Patient sent home from hospital with cannula left in
Patients will be monitored more closely at two hospitals after a person was discharged with a cannula still in.
The family of the patient complained over the blunder at Sandwell Hospital in December.
Toby Lewis, boss of the Sandwell and West Birmingham NHS Trust which runs the hospital, called the failure "disappointing", particularly as doctors had been told to be aware of retained cannulas following a similar issue three years ago.
Mr Lewis has ordered every discharge to be monitored "until we are confident that this was solely an isolated mistake".
The mistake was flagged up in a new report to the trust board, in which the chief executive said the family of the unidentified patient has "raised real questions about our care and our response".
A retained cannula is classed as a never event, meaning it shouldn't happen under any circumstances.
A cannula is a tube that can be inserted into the body to give or take fluids or for gathering samples.
Chief executive Mr Lewis said in his report: "It would not be appropriate to discuss individual complaints and concerns in this report.
"However, I want to acknowledge our evident failure in respect of an unremoved cannula in a patient, whose family have raised real questions about our care and our response.
"This is even more disappointing given that three years ago we put in place specific discharge checklist additional arrangements on this matter arising from a prior complaint.

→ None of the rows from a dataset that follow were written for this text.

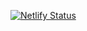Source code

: [![Netlify Status](https://api.netlify.com/api/v1/badges/eeab5fd9-0d9c-41e2-ba26-325781ea4c35/deploy-status)](https://app.netlify.com/sites/upbeat-booth-2e9735/deploys)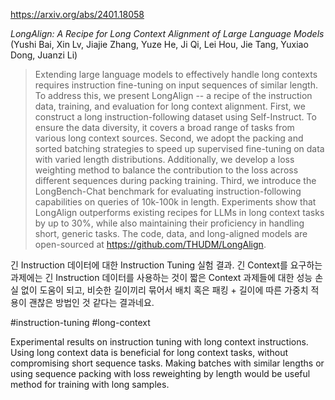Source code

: https://arxiv.org/abs/2401.18058

*LongAlign: A Recipe for Long Context Alignment of Large Language Models* (Yushi Bai, Xin Lv, Jiajie Zhang, Yuze He, Ji Qi, Lei Hou, Jie Tang, Yuxiao Dong, Juanzi Li)

> Extending large language models to effectively handle long contexts requires instruction fine-tuning on input sequences of similar length. To address this, we present LongAlign -- a recipe of the instruction data, training, and evaluation for long context alignment. First, we construct a long instruction-following dataset using Self-Instruct. To ensure the data diversity, it covers a broad range of tasks from various long context sources. Second, we adopt the packing and sorted batching strategies to speed up supervised fine-tuning on data with varied length distributions. Additionally, we develop a loss weighting method to balance the contribution to the loss across different sequences during packing training. Third, we introduce the LongBench-Chat benchmark for evaluating instruction-following capabilities on queries of 10k-100k in length. Experiments show that LongAlign outperforms existing recipes for LLMs in long context tasks by up to 30\%, while also maintaining their proficiency in handling short, generic tasks. The code, data, and long-aligned models are open-sourced at https://github.com/THUDM/LongAlign.

긴 Instruction 데이터에 대한 Instruction Tuning 실험 결과. 긴 Context를 요구하는 과제에는 긴 Instruction 데이터를 사용하는 것이 짧은 Context 과제들에 대한 성능 손실 없이 도움이 되고, 비슷한 길이끼리 묶어서 배치 혹은 패킹 + 길이에 따른 가중치 적용이 괜찮은 방법인 것 같다는 결과네요.

#instruction-tuning #long-context 

Experimental results on instruction tuning with long context instructions. Using long context data is beneficial for long context tasks, without compromising short sequence tasks. Making batches with similar lengths or using sequence packing with loss reweighting by length would be useful method for training with long samples.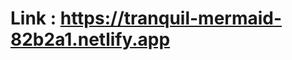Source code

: <h1> Link : <a href="https://tranquil-mermaid-82b2a1.netlify.app"> https://tranquil-mermaid-82b2a1.netlify.app </a> </h1>
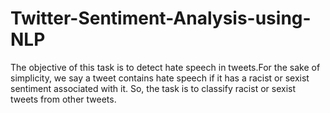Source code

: # Twitter-Sentiment-Analysis-using-NLP

The objective of this task is to detect hate speech in tweets.For the sake of simplicity, we say a tweet contains hate speech if it has a racist or sexist sentiment associated with it. So, the task is to classify racist or sexist tweets from other tweets.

"Alongside the February audit data we are collating on our never event changes I have therefore asked us to collect positive assurance data on every discharge from our care until we are confident that this was solely an isolated mistake.
"The Never Event list is important, but where we find serious acts and omissions locally, we must regard those with equal seriousness."
Chief Nurse Paula Gardner said: “We are sorry for the circumstances that led to one of our patients incorrectly being discharged from Sandwell Hospital with a cannula in situ last December. We are disappointed that our specific discharge checklist was not followed in this instance and are now collecting data to be assured this was an isolated mistake.”